Сын говорит: «Ты пришел? Так за мной!»
Сел на коня, и поехал куда-то.
И тем же отец поспешает путем.
Прорубь пред ними, он в прорубь с конем,
Так и пропал, без возврата.
Там, где-то там, в глубине.
Старик постоял-постоял возле проруби, тускло мерцавшей при мартовской желтой Луне.
Домой воротился.
Говорит помертвевшей жене:
«Сына сыскал я, да выручить трудно, наш сын подо льдом очутился.
Живет он в воде, между льдин.
Что нам поделать? Раз Дьявол попутал, тут Бог лишь поможет один».
Ночь наступила другая.
В полночь, в лесную сторожку старуха, вздыхая, пошла.
Вьюга свистела в лесу, не смолкая,
Вьюга была и сердита и зла,
Плакалась, точно у ней — и у ней — есть на сердце кручина.
Спряталась мать, поджидает, — увидит ли сына?
Снова и снова. Сошел он с коня.
Снова и снова молился с тоскою.
«Мать, почему ж прокляла ты меня?»
Снова копыто, подковой звеня,
Мерно стучит над замерзшей рекою.
Искрятся блестки на льду.
«Так. Ты пришла. Так иди же за мною».
«Сын мой, иду!»
Прорубь страшна. Конь со всадником скрылся.
Мартовский месяц в высотах светился.
Мать содрогнулась над прорубью. Стынет. Горит, как в бреду.
«Сын мой, иду!» Но какою-то силой
Словно отброшена, вьюжной дорогою к дому идет.
Месяц зловещий над влажной разятой могилой
Золотом матовым красит студености вод.
Призрак! Какую-то душу когда-то с любовью ты назвал здесь милой!

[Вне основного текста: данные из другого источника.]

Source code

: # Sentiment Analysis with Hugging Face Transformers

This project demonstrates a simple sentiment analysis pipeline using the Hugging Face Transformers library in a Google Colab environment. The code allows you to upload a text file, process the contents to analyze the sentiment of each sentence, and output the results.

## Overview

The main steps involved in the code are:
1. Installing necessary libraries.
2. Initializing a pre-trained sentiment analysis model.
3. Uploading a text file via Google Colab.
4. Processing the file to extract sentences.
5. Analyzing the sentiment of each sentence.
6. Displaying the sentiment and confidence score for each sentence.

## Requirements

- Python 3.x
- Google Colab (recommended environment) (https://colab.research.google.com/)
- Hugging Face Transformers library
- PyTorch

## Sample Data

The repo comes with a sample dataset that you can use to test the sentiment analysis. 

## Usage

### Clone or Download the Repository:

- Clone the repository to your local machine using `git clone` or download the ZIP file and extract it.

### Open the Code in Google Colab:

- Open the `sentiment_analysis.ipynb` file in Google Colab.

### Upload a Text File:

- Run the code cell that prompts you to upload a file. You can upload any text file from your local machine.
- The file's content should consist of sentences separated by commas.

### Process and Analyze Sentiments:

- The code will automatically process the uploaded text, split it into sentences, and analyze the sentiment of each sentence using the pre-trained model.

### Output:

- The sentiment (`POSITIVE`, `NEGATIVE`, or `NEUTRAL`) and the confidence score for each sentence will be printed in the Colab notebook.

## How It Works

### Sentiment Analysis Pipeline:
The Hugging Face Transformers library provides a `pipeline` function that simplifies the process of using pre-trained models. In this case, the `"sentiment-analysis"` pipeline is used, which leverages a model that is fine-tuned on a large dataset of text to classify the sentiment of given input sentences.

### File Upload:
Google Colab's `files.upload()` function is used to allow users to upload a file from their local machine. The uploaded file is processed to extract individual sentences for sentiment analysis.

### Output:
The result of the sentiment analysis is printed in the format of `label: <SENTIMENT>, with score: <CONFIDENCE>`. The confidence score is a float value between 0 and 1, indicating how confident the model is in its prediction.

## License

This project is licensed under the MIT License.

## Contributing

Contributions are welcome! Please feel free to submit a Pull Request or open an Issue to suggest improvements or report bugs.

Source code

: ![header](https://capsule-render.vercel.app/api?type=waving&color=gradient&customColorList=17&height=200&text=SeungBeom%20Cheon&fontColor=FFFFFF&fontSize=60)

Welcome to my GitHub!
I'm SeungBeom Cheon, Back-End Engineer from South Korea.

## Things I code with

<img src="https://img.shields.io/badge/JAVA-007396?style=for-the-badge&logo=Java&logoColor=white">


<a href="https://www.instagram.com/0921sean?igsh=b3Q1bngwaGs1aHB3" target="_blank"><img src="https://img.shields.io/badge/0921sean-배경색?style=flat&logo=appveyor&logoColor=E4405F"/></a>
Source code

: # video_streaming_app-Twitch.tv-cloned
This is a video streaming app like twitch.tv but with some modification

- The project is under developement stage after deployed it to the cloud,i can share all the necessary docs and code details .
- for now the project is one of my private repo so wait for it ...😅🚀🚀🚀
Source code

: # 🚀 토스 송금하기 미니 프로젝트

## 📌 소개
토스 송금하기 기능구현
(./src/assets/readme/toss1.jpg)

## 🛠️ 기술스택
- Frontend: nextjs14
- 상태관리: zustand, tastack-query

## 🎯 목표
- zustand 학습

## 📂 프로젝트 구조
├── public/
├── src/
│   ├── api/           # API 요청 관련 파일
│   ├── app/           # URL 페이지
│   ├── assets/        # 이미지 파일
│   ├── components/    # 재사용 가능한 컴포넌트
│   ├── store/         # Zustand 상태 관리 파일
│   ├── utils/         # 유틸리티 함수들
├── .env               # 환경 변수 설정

Третья приблизилась полночь. Кто третий к сторожке идет?
Мать ли опять? Или, может, какая старуха святая?
Старый ли снова отец?
Нет, наконец,
Это жена молодая.
Раньше пошла бы — не смела, ждала
Старших, черед соблюдая.
Ночь молчала, светла,
С Месяцем порванным, словно глядящим,
Вниз, к этим снежно-белеющим чащам.
Топот. О, топот! Весь мир пробужден
Этой звенящей подковой!
Он! Неужели же он!
«Милый! Желанный! Мой прежний! Мой новый!»
«Милая, ты?» — «Я, желанный!» — «3а мной!»
«Всюду!» — «Так в прорубь». — «Конечно, родной!
В рай или в ад, но с тобою.
О, не с чужими людьми!»
«Падай же в воду, а крест свой сними».
Месяц был весь золотой над пустыней Небес голубою.
В бездне глубокой, в подводном дворце, очутились и муж и жена.
Прорубь высоко-высоко сияет, как будто венец. И душе поневоле
Жутко и сладко. На льдяном престоле
Светлый пред ними сидит Сатана.
Призраки возле различные светятся зыбкой и бледной толпою.
«Кто здесь с тобою?»
«Любовь. Мой закон».
«Если закон, так изыди с ним вон.
Нам нарушать невозможно закона».
В это мгновение, в музыке звона,
В гуле весенних ликующих сил,
Льды разломились.
Мартовский Месяц победно светил.
Милый и милая вместе вверху очутились.
Звезды отдельные в небе над ними светились,
Словно мерцанья церковных кадил.
Веяло теплой весною.
Звоны и всплески неслись от расторгнутых льдин.
«О, наконец я с тобой!» — «Наконец ты со мною!»
Если попутает Дьявол, так Бог лишь поможет один.